*** Opening of Data extract ***
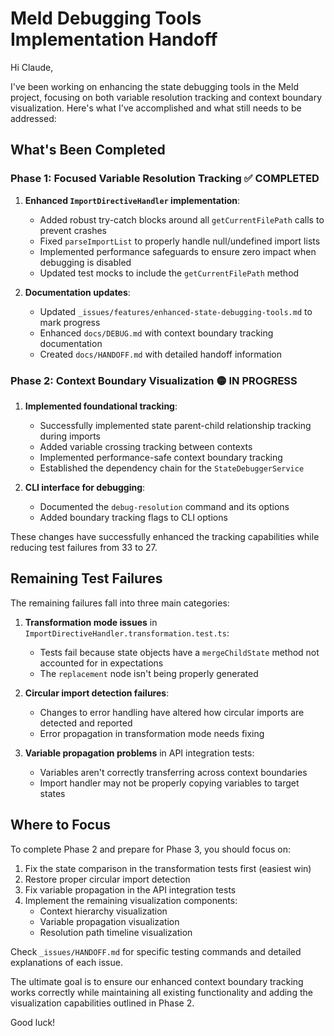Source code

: # Meld Debugging Tools Implementation Handoff

Hi Claude,

I've been working on enhancing the state debugging tools in the Meld project, focusing on both variable resolution tracking and context boundary visualization. Here's what I've accomplished and what still needs to be addressed:

## What's Been Completed

### Phase 1: Focused Variable Resolution Tracking ✅ COMPLETED

1. **Enhanced `ImportDirectiveHandler` implementation**:
   - Added robust try-catch blocks around all `getCurrentFilePath` calls to prevent crashes
   - Fixed `parseImportList` to properly handle null/undefined import lists
   - Implemented performance safeguards to ensure zero impact when debugging is disabled
   - Updated test mocks to include the `getCurrentFilePath` method

2. **Documentation updates**:
   - Updated `_issues/features/enhanced-state-debugging-tools.md` to mark progress
   - Enhanced `docs/DEBUG.md` with context boundary tracking documentation
   - Created `docs/HANDOFF.md` with detailed handoff information

### Phase 2: Context Boundary Visualization 🟡 IN PROGRESS

1. **Implemented foundational tracking**:
   - Successfully implemented state parent-child relationship tracking during imports
   - Added variable crossing tracking between contexts
   - Implemented performance-safe context boundary tracking
   - Established the dependency chain for the `StateDebuggerService`

2. **CLI interface for debugging**:
   - Documented the `debug-resolution` command and its options
   - Added boundary tracking flags to CLI options

These changes have successfully enhanced the tracking capabilities while reducing test failures from 33 to 27.

## Remaining Test Failures

The remaining failures fall into three main categories:

1. **Transformation mode issues** in `ImportDirectiveHandler.transformation.test.ts`:
   - Tests fail because state objects have a `mergeChildState` method not accounted for in expectations
   - The `replacement` node isn't being properly generated

2. **Circular import detection failures**:
   - Changes to error handling have altered how circular imports are detected and reported
   - Error propagation in transformation mode needs fixing

3. **Variable propagation problems** in API integration tests:
   - Variables aren't correctly transferring across context boundaries
   - Import handler may not be properly copying variables to target states

## Where to Focus

To complete Phase 2 and prepare for Phase 3, you should focus on:

1. Fix the state comparison in the transformation tests first (easiest win)
2. Restore proper circular import detection
3. Fix variable propagation in the API integration tests
4. Implement the remaining visualization components:
   - Context hierarchy visualization
   - Variable propagation visualization
   - Resolution path timeline visualization

Check `_issues/HANDOFF.md` for specific testing commands and detailed explanations of each issue.

The ultimate goal is to ensure our enhanced context boundary tracking works correctly while maintaining all existing functionality and adding the visualization capabilities outlined in Phase 2.

Good luck!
*** Close of Data extract ***
Your assignment: Write out all the records exactly, omitting the images.

The completed task:
Source code

: # Meld Debugging Tools Implementation Handoff

Hi Claude,

I've been working on enhancing the state debugging tools in the Meld project, focusing on both variable resolution tracking and context boundary visualization. Here's what I've accomplished and what still needs to be addressed:

## What's Been Completed

### Phase 1: Focused Variable Resolution Tracking ✅ COMPLETED

1. **Enhanced `ImportDirectiveHandler` implementation**:
   - Added robust try-catch blocks around all `getCurrentFilePath` calls to prevent crashes
   - Fixed `parseImportList` to properly handle null/undefined import lists
   - Implemented performance safeguards to ensure zero impact when debugging is disabled
   - Updated test mocks to include the `getCurrentFilePath` method

2. **Documentation updates**:
   - Updated `_issues/features/enhanced-state-debugging-tools.md` to mark progress
   - Enhanced `docs/DEBUG.md` with context boundary tracking documentation
   - Created `docs/HANDOFF.md` with detailed handoff information

### Phase 2: Context Boundary Visualization 🟡 IN PROGRESS

1. **Implemented foundational tracking**:
   - Successfully implemented state parent-child relationship tracking during imports
   - Added variable crossing tracking between contexts
   - Implemented performance-safe context boundary tracking
   - Established the dependency chain for the `StateDebuggerService`

2. **CLI interface for debugging**:
   - Documented the `debug-resolution` command and its options
   - Added boundary tracking flags to CLI options

These changes have successfully enhanced the tracking capabilities while reducing test failures from 33 to 27.

## Remaining Test Failures

The remaining failures fall into three main categories:

1. **Transformation mode issues** in `ImportDirectiveHandler.transformation.test.ts`:
   - Tests fail because state objects have a `mergeChildState` method not accounted for in expectations
   - The `replacement` node isn't being properly generated

2. **Circular import detection failures**:
   - Changes to error handling have altered how circular imports are detected and reported
   - Error propagation in transformation mode needs fixing

3. **Variable propagation problems** in API integration tests:
   - Variables aren't correctly transferring across context boundaries
   - Import handler may not be properly copying variables to target states

## Where to Focus

To complete Phase 2 and prepare for Phase 3, you should focus on:

1. Fix the state comparison in the transformation tests first (easiest win)
2. Restore proper circular import detection
3. Fix variable propagation in the API integration tests
4. Implement the remaining visualization components:
   - Context hierarchy visualization
   - Variable propagation visualization
   - Resolution path timeline visualization

Check `_issues/HANDOFF.md` for specific testing commands and detailed explanations of each issue.

The ultimate goal is to ensure our enhanced context boundary tracking works correctly while maintaining all existing functionality and adding the visualization capabilities outlined in Phase 2.

Good luck!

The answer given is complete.